Christopher K. Ho and Daisy Nam

Best! Letters from Asian Americans in the arts (Paper Monument, 2021).

In January 2020, shortly before they went into lockdown, artist Christopher K. Ho and curator Daisy Nam realized that they were both independently pursuing projects related to letters: Ho a letter of apology to his former RISD students, whom he felt he had failed as an Asian American mentor, and Nam a program of live readings of existing letters of redress, including ones penned by Sylvia Wynter, Theresa Hak Kyung Cha, and Angela Davis. The pair had met through a leadership group at Asia Art Archive in America focused on the model-minority myth and ways of dismantling it and were now turning to the rich possibilities of the epistolary format. What was originally a conversation over coffee ultimately led to Best! Letters from Asian Americans in the arts. Published by Paper Monument, the anthology offers intimate insights by a wide range of art workers, including artists Anicka Yi and Candice Lin, curators Howie Chen and Christine Y. Kim, critics John Yau and Dawn Chan, and scholars Anne Anlin Cheng and Marci Kwon.

WE HAD THIS IDEA that people would get to know one another through this project. Imagine a huge banquet where contributors to the book gather and converse over dim sum. At first, we thought there would be thirty guests, maximum. To our surprise, when we sat down and began counting the number of Asian Americans in the arts—including artists, curators, art historians, writers, professors, and designers—the list grew to the hundreds. This was really eye-opening for us, and it underscored that we’re not even that visible to ourselves, much less to others. Though we’re relatively involved in Asian and Asian American arts issues, we underestimated our contributions to, and the number of us in, the field. We ended up with seventy-three contributors.

Some we had known for years, even decades, yet it was our first time hearing them speak about their backgrounds, families, and racialized experiences. We tend to be able to code-switch easily and perform proficiently in the art world without touching on ethnicity. We often limit ourselves to artspeak, even among ourselves. It was exhilarating to read the letters as they came in. We thought, There’s so much more to talk about that we hadn’t because we were being “professional.”
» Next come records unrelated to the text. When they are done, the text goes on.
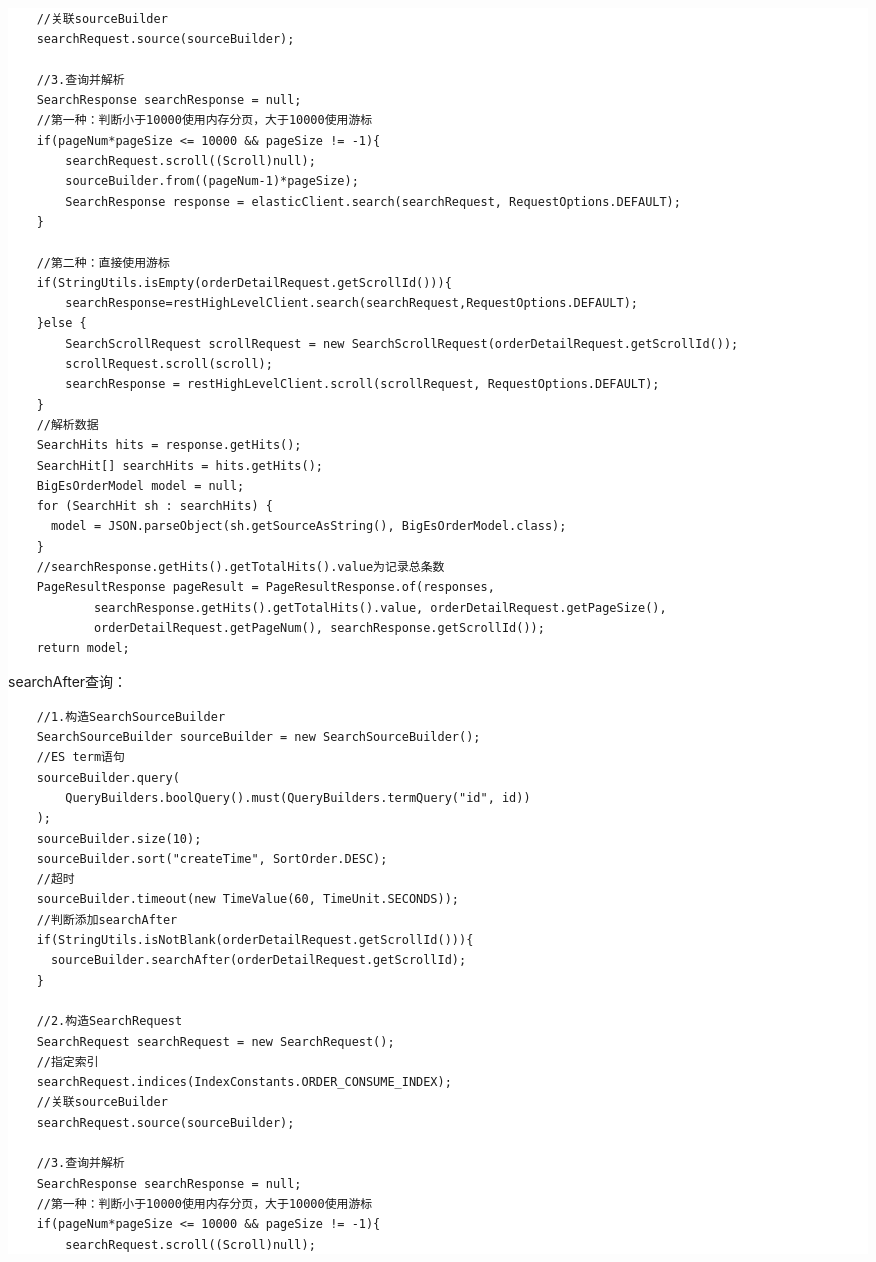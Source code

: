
 ```
    //关联sourceBuilder
    searchRequest.source(sourceBuilder);

	//3.查询并解析
	SearchResponse searchResponse = null;
	//第一种：判断小于10000使用内存分页，大于10000使用游标
	if(pageNum*pageSize <= 10000 && pageSize != -1){
		searchRequest.scroll((Scroll)null);
		sourceBuilder.from((pageNum-1)*pageSize);
		SearchResponse response = elasticClient.search(searchRequest, RequestOptions.DEFAULT);
	}
	
	//第二种：直接使用游标
	if(StringUtils.isEmpty(orderDetailRequest.getScrollId())){
		searchResponse=restHighLevelClient.search(searchRequest,RequestOptions.DEFAULT);
	}else {
        SearchScrollRequest scrollRequest = new SearchScrollRequest(orderDetailRequest.getScrollId());
        scrollRequest.scroll(scroll);
        searchResponse = restHighLevelClient.scroll(scrollRequest, RequestOptions.DEFAULT);
    }
	//解析数据
    SearchHits hits = response.getHits();
    SearchHit[] searchHits = hits.getHits();
    BigEsOrderModel model = null;
    for (SearchHit sh : searchHits) {
      model = JSON.parseObject(sh.getSourceAsString(), BigEsOrderModel.class);
    }
    //searchResponse.getHits().getTotalHits().value为记录总条数        
    PageResultResponse pageResult = PageResultResponse.of(responses,
            searchResponse.getHits().getTotalHits().value, orderDetailRequest.getPageSize(),
            orderDetailRequest.getPageNum(), searchResponse.getScrollId());
    return model;
```

searchAfter查询：
```
	//1.构造SearchSourceBuilder
    SearchSourceBuilder sourceBuilder = new SearchSourceBuilder();
    //ES term语句
    sourceBuilder.query(
        QueryBuilders.boolQuery().must(QueryBuilders.termQuery("id", id))
    );
    sourceBuilder.size(10);
    sourceBuilder.sort("createTime", SortOrder.DESC);
    //超时
    sourceBuilder.timeout(new TimeValue(60, TimeUnit.SECONDS));
    //判断添加searchAfter
    if(StringUtils.isNotBlank(orderDetailRequest.getScrollId())){
      sourceBuilder.searchAfter(orderDetailRequest.getScrollId);
    }
    
	//2.构造SearchRequest
	SearchRequest searchRequest = new SearchRequest();
	//指定索引
    searchRequest.indices(IndexConstants.ORDER_CONSUME_INDEX);
    //关联sourceBuilder
    searchRequest.source(sourceBuilder);

	//3.查询并解析
	SearchResponse searchResponse = null;
	//第一种：判断小于10000使用内存分页，大于10000使用游标
	if(pageNum*pageSize <= 10000 && pageSize != -1){
		searchRequest.scroll((Scroll)null);
```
We chose the format of the letter because it typically carries the sound of the writer’s voice. You can be vulnerable, intimate, and provocative all at once. A letter has an addressee—someone it is specially written for—and a signatory—someone who takes responsibility for the words. Of course, the approaches taken by the contributors really varied: Kenneth Tam wrote a birthday card addressed to his father, Vinay Hira shared a resignation letter from 2015, and Jesse Chun wrote to the United States Citizenship and Immigration Services about her late grandmother.

The title Best! refers to the common written sign-off (“all my best,” “best wishes”). It’s also a tongue-in-cheek nod to the model-minority stereotype of excellence, familiar to many Asian Americans, which the letters here disturb. For Asian Americans specifically, you get it almost immediately; it’s obvious what the joke is. For others, possibly not so much. They may read it only as the sign-off of a letter or as something about writing to best friends. In a way, it was our way of articulating our audience.

We hope that Best! is just a start. It’s by no means comprehensive. When we began, we considered including Asians in the arts globally. We ended up limiting ourselves loosely to North America. The criteria had less to do with citizenship and more to do with time spent and educational or familial connections.

The term Asian American emerged from the 1960s, and now it’s colloquial and convenient but also something to go against. Josh Kline, for instance, questioned what it means for someone from the Philippines, which was colonized by the United States, to be defined as “Asian American.” In her contribution, Furen Dai revises and corrects a letter from former President Trump congratulating her on becoming a US citizen.

As clumsy as the term Asian American is, it carves out a nonwhite space that opens up possibilities beyond what we are expected to say, what we can say, and what we end up saying. There’s a sensitivity and understanding in how to talk to one another. Putting together the anthology entailed endless email exchanges—this all happened during the pandemic—and many, many phone calls, some of which we wish we could have recorded and included in the book. Every exchange was special. Even the conversations with those who said “Thanks for the invitation, but no thanks” contained nuggets and lessons that resonated and will remain with us.

Others focused less on the “Asian” part and more on the “American” part. And this year highlighted the challenge facing Asians in the United States of suddenly being visible, sometimes in the wrong way and not by choice. As we grouped the letters, we had a section we nicknamed “Fuck You, America.” It was filled with letters that questioned what it means to be American. We are American, but sometimes we don’t feel American.